Time Division Broadcast Protocol Research Articles

Performance analysis and optimization of energy harvesting cognitive multi-hop relay network over mixed Rayleigh and double-Rayleigh fading channels

In this paper, we investigate the outage performance of an energy harvesting underlay cognitive multi-hop relay network. In the network, energy-constrained secondary network (SN) nodes harvest energy from radio frequency signal of a power beacon (PB) node. The source node transmits information to destination node via multiple intermediate relay nodes by using a time division broadcast protocol, and the hardware impairments of SN nodes’ transceiver are modeled. The outage performance of SN is analyzed and evaluated by accurately approximate and asymptotic closed-form expressions of outage probability (OP) over quasi-static mixed Rayleigh and double-Rayleigh fading channels. Additionally, due to the complexity of OP expression, a chaotic dragonfly algorithm (CDA) is proposed to jointly optimize energy harvesting ratio and PB node’s abscissa, which can achieve OP minimization of SN. Extensive simulations demonstrate the correctness of theoretical analysis and the effectiveness of the proposed CDA.

Performance of Dynamic Time Division Broadcast Protocol with Rateless Coding

Two-way relaying channel (TWRC) improves the throughput of one-way relaying channel through network coding at the relay. Time division broadcast (TDBC) is one typical protocol for TWRC, but with three time slots for one round information exchange leading to throughput loss. To enhance throughput performance, incremental redundancy transmission is usually incorporated into TDBC (i.e., TDBC-IR) by one bit feedback, indicating the successful or failed transmission. Nevertheless, TDBC-IR still suffers in throughput since it cannot fully exploit and adapt to the varying channel dynamics. In the paper, we propose a dynamic TDBC protocol with incremental redundancy in the form of rateless coding (i.e., DTDBC-RC) to fully utilizing the varying channel dynamics. In DTDBC-RC, the two sources first transmit in rateless coding way with given maximum allowable transmission time, and then the relay retransmits or not based on its decoding results. To reveal the advantages of DTDBC-RC, we analyze its performance comprehensively in terms of outage probability, expected rate, and diversity-multiplexing trade-off (DMT). We also present a subslot realization scheme for DTDBC-RC (i.e., sub-DTDBC-RC) since the DMT of DTDBC-RC cannot be obtained directly. Simulation and numerical results show the performance advantage of DTDBC-RC (or sub-DTDBC-RC) over TDBC-IR in terms of both expected rate and DMT.

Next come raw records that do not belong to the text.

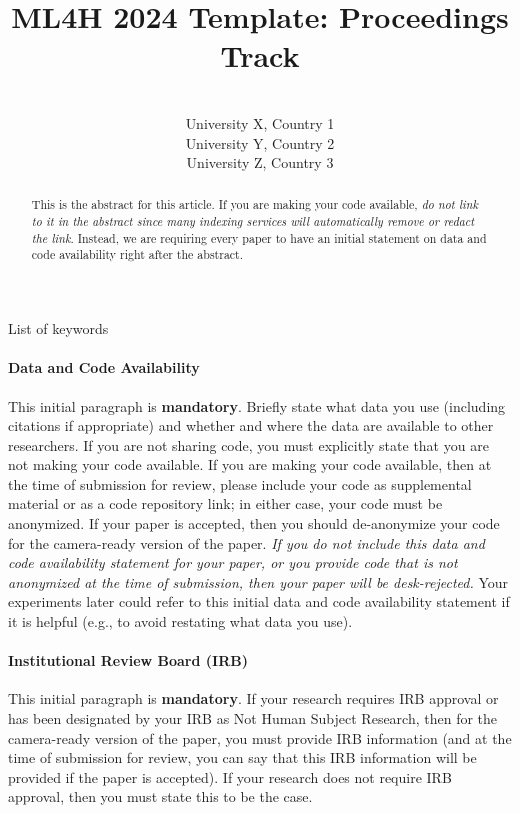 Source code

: \documentclass[pmlr,twocolumn,10pt]{jmlr} %
\title[Short Title]{ML4H 2024 Template: Proceedings Track}
\author{%
\Name{First Author 1}\equal{These authors contributed equally} \Email{abc@sample.com}\\
\addr University X, Country 1
\AND
\Name{First Author 2}\footnotemark[1] \Email{def@sample.com}\\
\addr University Y, Country 2
\AND
\Name{Last Author} \Email{ghi@sample.com}\\
\addr University Z, Country 3
}
\begin{document}
\maketitle

\begin{abstract}
This is the abstract for this article. If you are making your code
available, \emph{do not link to it in the abstract since many indexing
services will automatically remove or redact the link}. Instead,
we are requiring every paper to have an initial statement on data and
code availability right after the abstract.
\end{abstract}
\begin{keywords}
List of keywords
\end{keywords}

\paragraph*{Data and Code Availability}
This initial paragraph is \textbf{mandatory}. Briefly state what data you
use (including citations if appropriate) and whether and where the data are
available to other researchers.
If you are not sharing code, you must explicitly state that you are not
making your code available. If you are making your code available, then
at the time of submission for review, please include your code as
supplemental material or as a code repository link; in either case, your
code must be anonymized. If your paper is accepted, then you should
de-anonymize your code for the camera-ready version of the paper. \emph{If
you do not include this data and code availability statement for your
paper, or you provide code that is not anonymized at the time of
submission, then your paper will be desk-rejected.} Your experiments later
could refer to this initial data and code availability statement if it is
helpful (e.g., to avoid restating what data you use).

\paragraph*{Institutional Review Board (IRB)}
This initial paragraph is \textbf{mandatory}. If your research requires IRB
approval or has been designated by your IRB as Not Human Subject
Research, then for the camera-ready version of the paper, you must
provide IRB information (and at the time of submission for review, you
can say that this IRB information will be provided if the paper is
accepted). If your research does not require IRB approval, then you
must state this to be the case. 
\end{document}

Security-Reliability Tradeoff Analysis for Underlay Cognitive Two-Way Relay Networks

We consider an underlay wiretap cognitive two-way relay network (CTWRN), where two secondary sources exchange their messages via multiple secondary decode-and-forward digital network coding relays in the presence of an eavesdropper by using a three-phase time division broadcast protocol and sharing the licensed spectrum of primary users. To mitigate eavesdropping attacks, an artificial noise (AN)-aided opportunistic relay selection scheme, called generalized max-min (GMM) relay selection is proposed to enhance physical layer security for the wiretap CTWRNs. The performance of the GMM scheme is analyzed, and evaluated by the exact closed-form outage probability and intercept probability. Additionally, we also provide asymptotic approximations for the outage probability and intercept probability at high signal-to-noise ratio. For comparison, we analyze the performance of the conventional max-min (MM) relay selection scheme as well. It is shown that the GMM scheme outperforms the MM scheme in terms of the security-reliability tradeoff (SRT), where the security and reliability are quantified by the intercept probability and outage probability, respectively. Moreover, the SRTs of the MM and GMM schemes can be substantially improved by increasing the number of secondary relays, while the improvement of the GMM scheme is more evident than that of the MM scheme.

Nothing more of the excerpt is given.